Governance – Design Patterns for Information

Many analytical and reporting systems use data that originated in other systems. In fact often the data has already flowed through multiple systems, receiving additional values, whilst being transformed, combined and aggregated in multiple ways along its journey.

How does an organization understand the true meaning of data served up in a report, or used in an analytical calculation, when its origin and the transformation it has undertaken is not clear?

Without this transparency, it is not possible to ascertain that the appropriate data is being used; it is complete and timely and has not been corrupted along the way.

Achieving transparency around the origins of data is a difficult task because there are typically many technologies involved that have been deployed into the landscape over the years in a piecemeal manner, each focused on the needs of a particular project or functional requirement. There is rarely a well-architected coherent end-to-end implementation that delivers the data. As such, additional techniques need to be employed to piece together the flow of data and the processing that affected it.

There are multiple techniques that can be used to deliver insight into the data flows but each technique has different costs associated with them. The choice of technique depends on the type of question you wish to answer and the level of confidence that you need in the answers.

In brief, the techniques are:

Design lineage – providing a view on how the systems and the code that copies data between them are linked together to create an end-to-end data flow (also known as an information supply chain). With this type of lineage it is possible to understand the implementation of the data flows to ensure they are appropriate, complete and efficient.
Business lineage – providing a customized, filtered view of the design lineage focused on specific types of processing and/or key systems. A specialist uses business lineage to verify that the processing is correct.
Operational lineage – providing operational information that shows when data was copied, how much and the types of errors that occurred. This type of lineage is used to demonstrate that the data flow is operating correctly. It is useful to identify where data has been lost or missed out in the processing, and where errors are occurring in the information supply chain.
Provenance – provides value-level logging for tracing the origin of a specific data value from original source to destination. This type of traceability is used to verify that an individual data value is correct where as the lineage mechanisms are for proving that the process is correct.

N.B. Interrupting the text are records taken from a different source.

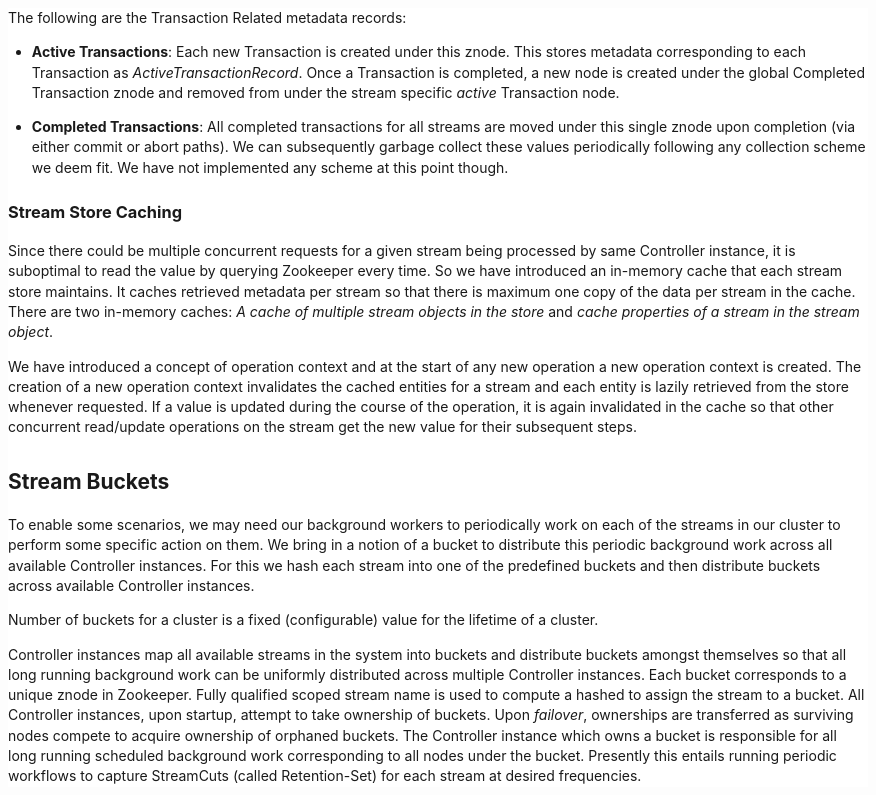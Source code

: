 
The following are the Transaction Related metadata records:

   - **Active Transactions**: Each new Transaction is created under this znode. This stores metadata
 corresponding to each Transaction as *ActiveTransactionRecord*. Once a
 Transaction is completed, a new node is created under the global
 Completed Transaction znode and removed from under the stream specific
 _active_ Transaction node.

   - **Completed Transactions**: All completed transactions for all streams are moved under this single
 znode upon completion (via either commit or abort paths). We can
 subsequently garbage collect these values periodically following any
 collection scheme we deem fit. We have not implemented any scheme at
 this point though.

### Stream Store Caching

Since there could be multiple concurrent requests for a given stream
being processed by same Controller instance, it is suboptimal to read
the value by querying Zookeeper every time. So we have introduced an
in-memory cache that each stream store maintains. It caches retrieved
metadata per stream so that there is maximum one copy of the data per
stream in the cache. There are two in-memory caches: _A cache of
multiple stream objects in the store_ and _cache properties of a stream in
the stream object_.

We have introduced a concept of operation context and at the start of
any new operation a new operation context is created. The creation of a
new operation context invalidates the cached entities for a stream and
each entity is lazily retrieved from the store whenever requested. If a
value is updated during the course of the operation, it is again
invalidated in the cache so that other concurrent read/update operations
on the stream get the new value for their subsequent steps.  

## Stream Buckets

To enable some scenarios, we may need our background workers to
periodically work on each of the streams in our cluster to perform
some specific action on them. We bring in a notion of a bucket to
distribute this periodic background work across all available
Controller instances. For this we hash each stream into one of the
predefined buckets and then distribute buckets across available
Controller instances.

Number of buckets for a cluster is a fixed (configurable) value for
the lifetime of a cluster.

Controller instances map all available streams in the system into
buckets and distribute buckets amongst themselves so that all long
running background work can be uniformly distributed across multiple
Controller instances. Each bucket corresponds to a unique znode in
Zookeeper. Fully qualified scoped stream name is used to compute a
hashed to assign the stream to a bucket. All Controller instances, upon
startup, attempt to take ownership of buckets. Upon _failover_, ownerships
are transferred as surviving nodes compete to acquire ownership of
orphaned buckets. The Controller instance which owns a bucket is
responsible for all long running scheduled background work corresponding
to all nodes under the bucket. Presently this entails running periodic
workflows to capture StreamCuts (called Retention-Set) for each stream at desired frequencies.
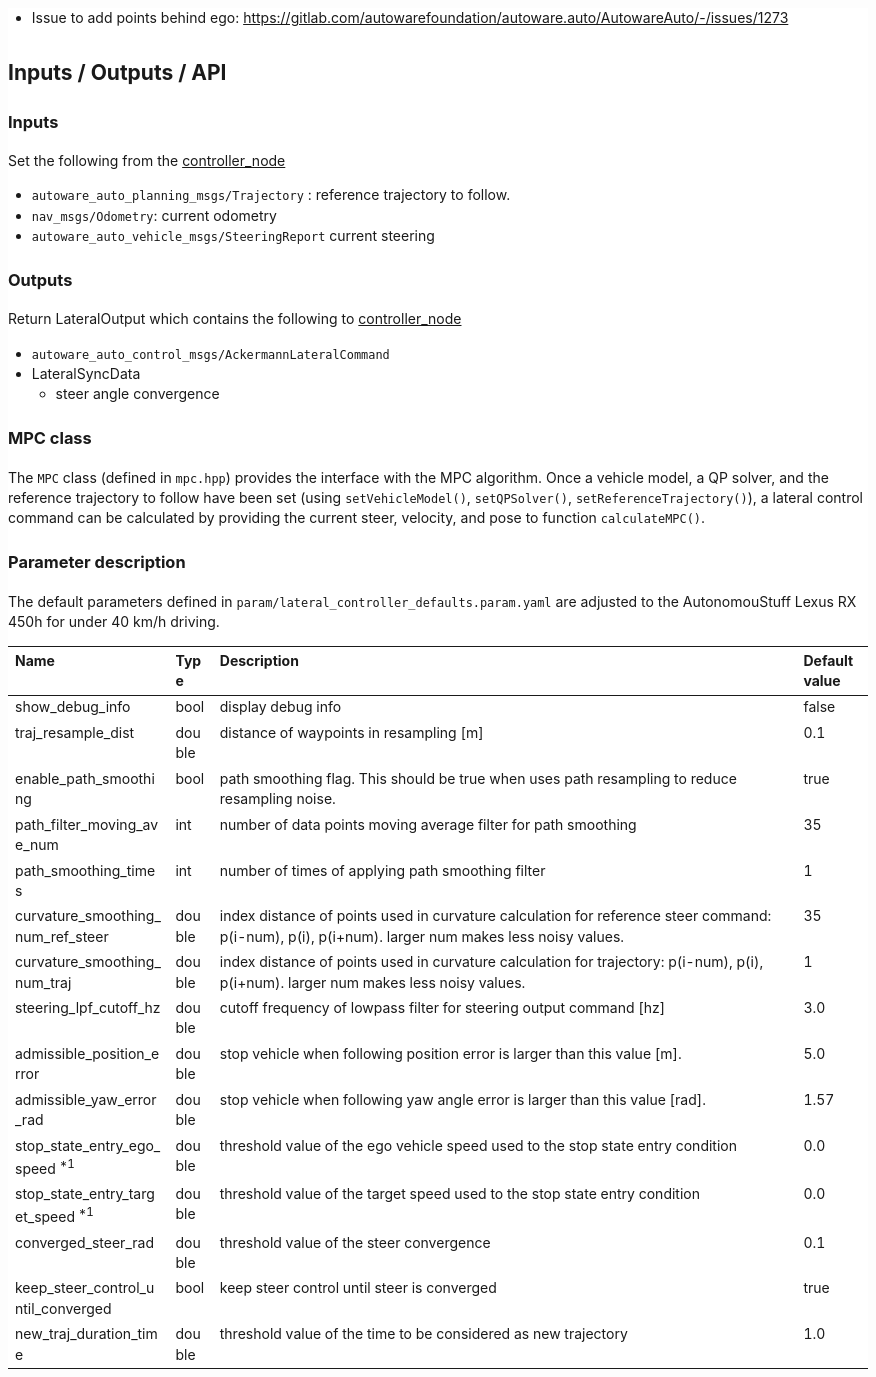 - Issue to add points behind ego: <https://gitlab.com/autowarefoundation/autoware.auto/AutowareAuto/-/issues/1273>

## Inputs / Outputs / API




### Inputs

Set the following from the [controller_node](../../trajectory_follower_nodes/design/trajectory_follower-design.md)

- `autoware_auto_planning_msgs/Trajectory` : reference trajectory to follow.
- `nav_msgs/Odometry`: current odometry
- `autoware_auto_vehicle_msgs/SteeringReport` current steering

### Outputs

Return LateralOutput which contains the following to [controller_node](../../trajectory_follower_nodes/design/trajectory_follower-design.md)

- `autoware_auto_control_msgs/AckermannLateralCommand`
- LateralSyncData
  - steer angle convergence

### MPC class

The `MPC` class (defined in `mpc.hpp`) provides the interface with the MPC algorithm.
Once a vehicle model, a QP solver, and the reference trajectory to follow have been set
(using `setVehicleModel()`, `setQPSolver()`, `setReferenceTrajectory()`), a lateral control command
can be calculated by providing the current steer, velocity, and pose to function `calculateMPC()`.

### Parameter description

The default parameters defined in `param/lateral_controller_defaults.param.yaml` are adjusted to the
AutonomouStuff Lexus RX 450h for under 40 km/h driving.

| Name                                         | Type   | Description                                                                                                                                       | Default value |
| :------------------------------------------- | :----- | :------------------------------------------------------------------------------------------------------------------------------------------------ | :------------ |
| show_debug_info                              | bool   | display debug info                                                                                                                                | false         |
| traj_resample_dist                           | double | distance of waypoints in resampling [m]                                                                                                           | 0.1           |
| enable_path_smoothing                        | bool   | path smoothing flag. This should be true when uses path resampling to reduce resampling noise.                                                    | true          |
| path_filter_moving_ave_num                   | int    | number of data points moving average filter for path smoothing                                                                                    | 35            |
| path_smoothing_times                         | int    | number of times of applying path smoothing filter                                                                                                 | 1             |
| curvature_smoothing_num_ref_steer            | double | index distance of points used in curvature calculation for reference steer command: p(i-num), p(i), p(i+num). larger num makes less noisy values. | 35            |
| curvature_smoothing_num_traj                 | double | index distance of points used in curvature calculation for trajectory: p(i-num), p(i), p(i+num). larger num makes less noisy values.              | 1             |
| steering_lpf_cutoff_hz                       | double | cutoff frequency of lowpass filter for steering output command [hz]                                                                               | 3.0           |
| admissible_position_error                    | double | stop vehicle when following position error is larger than this value [m].                                                                         | 5.0           |
| admissible_yaw_error_rad                     | double | stop vehicle when following yaw angle error is larger than this value [rad].                                                                      | 1.57          |
| stop_state_entry_ego_speed <sup>\*1</sup>    | double | threshold value of the ego vehicle speed used to the stop state entry condition                                                                   | 0.0           |
| stop_state_entry_target_speed <sup>\*1</sup> | double | threshold value of the target speed used to the stop state entry condition                                                                        | 0.0           |
| converged_steer_rad                          | double | threshold value of the steer convergence                                                                                                          | 0.1           |
| keep_steer_control_until_converged           | bool   | keep steer control until steer is converged                                                                                                       | true          |
| new_traj_duration_time                       | double | threshold value of the time to be considered as new trajectory                                                                                    | 1.0           |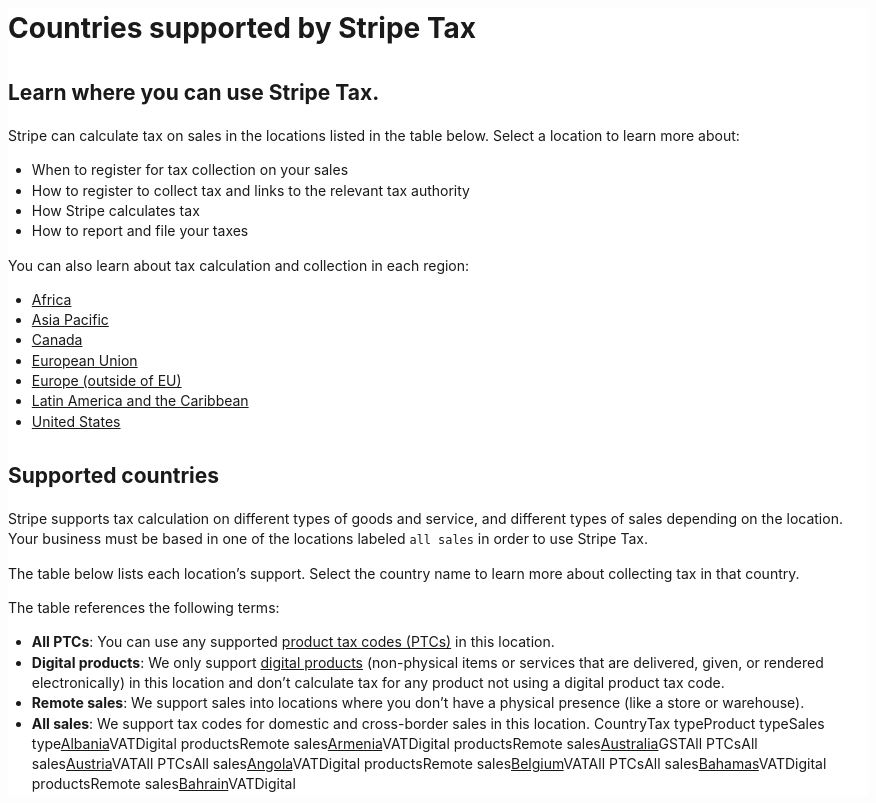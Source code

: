 # Countries supported by Stripe Tax

## Learn where you can use Stripe Tax.

Stripe can calculate tax on sales in the locations listed in the table below.
Select a location to learn more about:

- When to register for tax collection on your sales
- How to register to collect tax and links to the relevant tax authority
- How Stripe calculates tax
- How to report and file your taxes

You can also learn about tax calculation and collection in each region:

- [Africa](https://docs.stripe.com/tax/supported-countries/africa)
- [Asia Pacific](https://docs.stripe.com/tax/supported-countries/asia-pacific)
- [Canada](https://docs.stripe.com/tax/supported-countries/canada)
- [European
Union](https://docs.stripe.com/tax/supported-countries/european-union)
- [Europe (outside of
EU)](https://docs.stripe.com/tax/supported-countries/europe)
- [Latin America and the
Caribbean](https://docs.stripe.com/tax/supported-countries/latin-america-and-caribbean)
- [United States](https://docs.stripe.com/tax/supported-countries/united-states)

## Supported countries

Stripe supports tax calculation on different types of goods and service, and
different types of sales depending on the location. Your business must be based
in one of the locations labeled `all sales` in order to use Stripe Tax.

The table below lists each location’s support. Select the country name to learn
more about collecting tax in that country.

The table references the following terms:

- **All PTCs**: You can use any supported [product tax codes
(PTCs)](https://docs.stripe.com/tax/tax-codes) in this location.
- **Digital products**: We only support [digital
products](https://docs.stripe.com/tax/tax-codes?type=digital) (non-physical
items or services that are delivered, given, or rendered electronically) in this
location and don’t calculate tax for any product not using a digital product tax
code.
- **Remote sales**: We support sales into locations where you don’t have a
physical presence (like a store or warehouse).
- **All sales**: We support tax codes for domestic and cross-border sales in
this location.
CountryTax typeProduct typeSales
type[Albania](https://docs.stripe.com/tax/supported-countries/europe/albania)VATDigital
productsRemote
sales[Armenia](https://docs.stripe.com/tax/supported-countries/asia-pacific/armenia)VATDigital
productsRemote
sales[Australia](https://docs.stripe.com/tax/supported-countries/asia-pacific/australia)GSTAll
PTCsAll
sales[Austria](https://docs.stripe.com/tax/supported-countries/european-union/austria)VATAll
PTCsAll
sales[Angola](https://docs.stripe.com/tax/supported-countries/africa/angola)VATDigital
productsRemote
sales[Belgium](https://docs.stripe.com/tax/supported-countries/european-union/belgium)VATAll
PTCsAll
sales[Bahamas](https://docs.stripe.com/tax/supported-countries/latin-america-and-caribbean/bahamas)VATDigital
productsRemote
sales[Bahrain](https://docs.stripe.com/tax/supported-countries/asia-pacific/bahrain)VATDigital
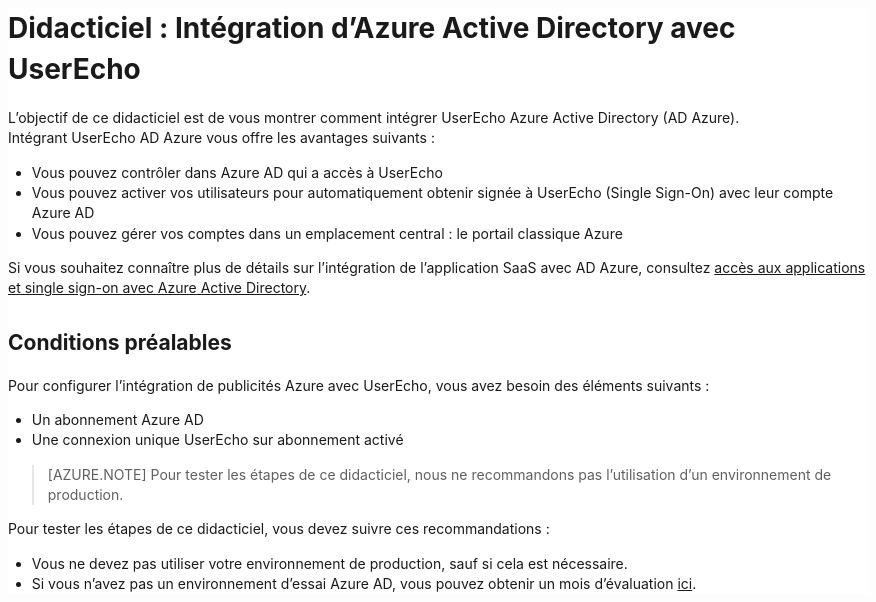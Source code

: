 <properties
    pageTitle="Didacticiel : Intégration d’Azure Active Directory avec UserEcho | Microsoft Azure"
    description="Découvrez comment configurer l’authentification unique entre Azure Active Directory et UserEcho."
    services="active-directory"
    documentationCenter=""
    authors="jeevansd"
    manager="femila"
    editor=""/>

<tags
    ms.service="active-directory"
    ms.workload="identity"
    ms.tgt_pltfrm="na"
    ms.devlang="na"
    ms.topic="article"
    ms.date="10/20/2016"
    ms.author="jeedes"/>


# <a name="tutorial-azure-active-directory-integration-with-userecho"></a>Didacticiel : Intégration d’Azure Active Directory avec UserEcho

L’objectif de ce didacticiel est de vous montrer comment intégrer UserEcho Azure Active Directory (AD Azure).  
Intégrant UserEcho AD Azure vous offre les avantages suivants : 

- Vous pouvez contrôler dans Azure AD qui a accès à UserEcho 
- Vous pouvez activer vos utilisateurs pour automatiquement obtenir signée à UserEcho (Single Sign-On) avec leur compte Azure AD
- Vous pouvez gérer vos comptes dans un emplacement central : le portail classique Azure

Si vous souhaitez connaître plus de détails sur l’intégration de l’application SaaS avec AD Azure, consultez [accès aux applications et single sign-on avec Azure Active Directory](active-directory-appssoaccess-whatis.md).

## <a name="prerequisites"></a>Conditions préalables 

Pour configurer l’intégration de publicités Azure avec UserEcho, vous avez besoin des éléments suivants :

- Un abonnement Azure AD
- Une connexion unique UserEcho sur abonnement activé


> [AZURE.NOTE] Pour tester les étapes de ce didacticiel, nous ne recommandons pas l’utilisation d’un environnement de production.


Pour tester les étapes de ce didacticiel, vous devez suivre ces recommandations :

- Vous ne devez pas utiliser votre environnement de production, sauf si cela est nécessaire.
- Si vous n’avez pas un environnement d’essai Azure AD, vous pouvez obtenir un mois d’évaluation [ici](https://azure.microsoft.com/pricing/free-trial/). 


[1]: ./media/active-directory-saas-userecho-tutorial/tutorial_general_01.png
[2]: ./media/active-directory-saas-userecho-tutorial/tutorial_general_02.png
[3]: ./media/active-directory-saas-userecho-tutorial/tutorial_general_03.png
[4]: ./media/active-directory-saas-userecho-tutorial/tutorial_general_04.png
[6]: ./media/active-directory-saas-userecho-tutorial/tutorial_general_05.png
[10]: ./media/active-directory-saas-userecho-tutorial/tutorial_general_06.png
[11]: ./media/active-directory-saas-userecho-tutorial/tutorial_general_07.png
[20]: ./media/active-directory-saas-userecho-tutorial/tutorial_general_100.png
[200]: ./media/active-directory-saas-userecho-tutorial/tutorial_general_200.png
[201]: ./media/active-directory-saas-userecho-tutorial/tutorial_general_201.png
[203]: ./media/active-directory-saas-userecho-tutorial/tutorial_general_203.png
[204]: ./media/active-directory-saas-userecho-tutorial/tutorial_general_204.png
[205]: ./media/active-directory-saas-userecho-tutorial/tutorial_general_205.png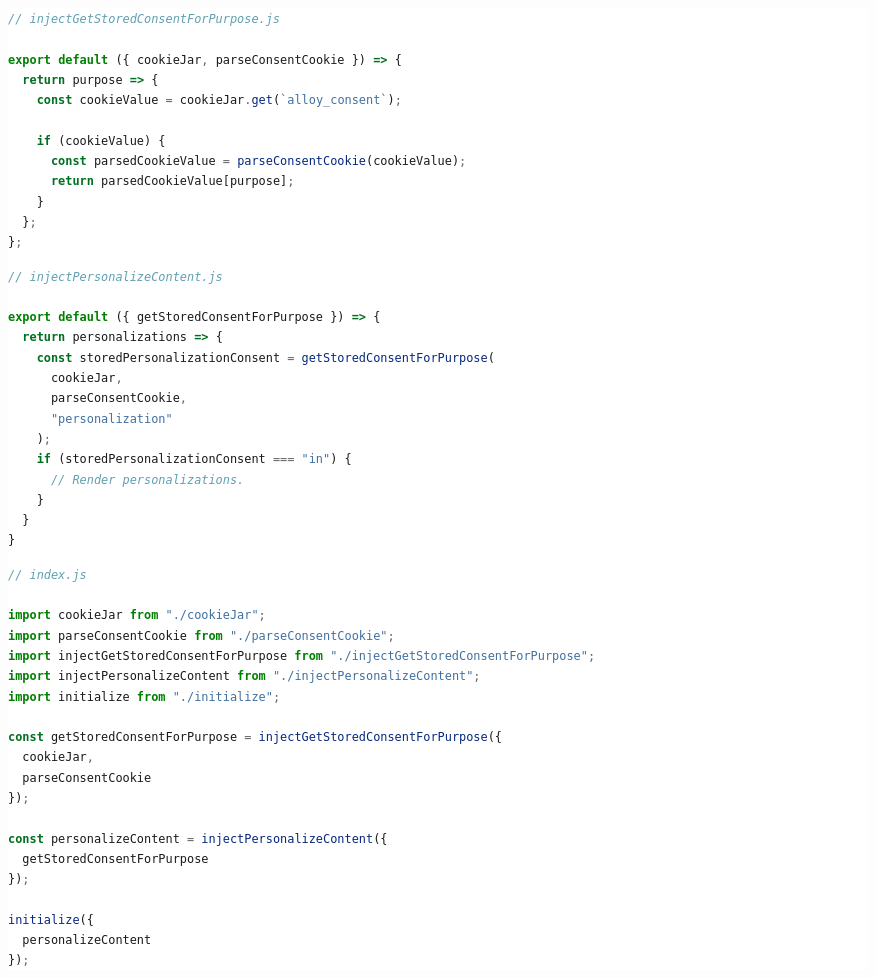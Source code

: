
 ```js
// injectGetStoredConsentForPurpose.js

export default ({ cookieJar, parseConsentCookie }) => {
  return purpose => {
    const cookieValue = cookieJar.get(`alloy_consent`);
      
    if (cookieValue) {
      const parsedCookieValue = parseConsentCookie(cookieValue);
      return parsedCookieValue[purpose];
    }
  };
};
``` 

```js
// injectPersonalizeContent.js

export default ({ getStoredConsentForPurpose }) => {
  return personalizations => {
    const storedPersonalizationConsent = getStoredConsentForPurpose(
      cookieJar, 
      parseConsentCookie, 
      "personalization"
    );
    if (storedPersonalizationConsent === "in") {
      // Render personalizations.
    }
  }
}
```

```js
// index.js

import cookieJar from "./cookieJar";
import parseConsentCookie from "./parseConsentCookie";
import injectGetStoredConsentForPurpose from "./injectGetStoredConsentForPurpose";
import injectPersonalizeContent from "./injectPersonalizeContent";
import initialize from "./initialize";

const getStoredConsentForPurpose = injectGetStoredConsentForPurpose({
  cookieJar,
  parseConsentCookie
});

const personalizeContent = injectPersonalizeContent({
  getStoredConsentForPurpose
});

initialize({
  personalizeContent
});
```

What follows is a description of how these different mechanisms can be implemented. It uses a simple example of a sales report to illustrate the different levels of detail that can be captured and the resulting insight.

The sales report

The sales report example is a monthly report showing the sales made in each country (see figure 1).

Figure 1: Sales report layout

Figure 2 shows the systems involved in providing data to the sales report. The sales made in the organization’s stores are recorded in regional sales tracking systems (1) and there is also a digital sales channel system (2) for sales through their website. These digital sales are attributed to the country where the order is delivered.

Information from these sales tracking systems are gathered together into a landing area (3) file system and then picked up and complied into the monthly totals within a data mart (4). The final report (5) is assembled by combining data from the data mart with the active targets maintained in the sales management system (6).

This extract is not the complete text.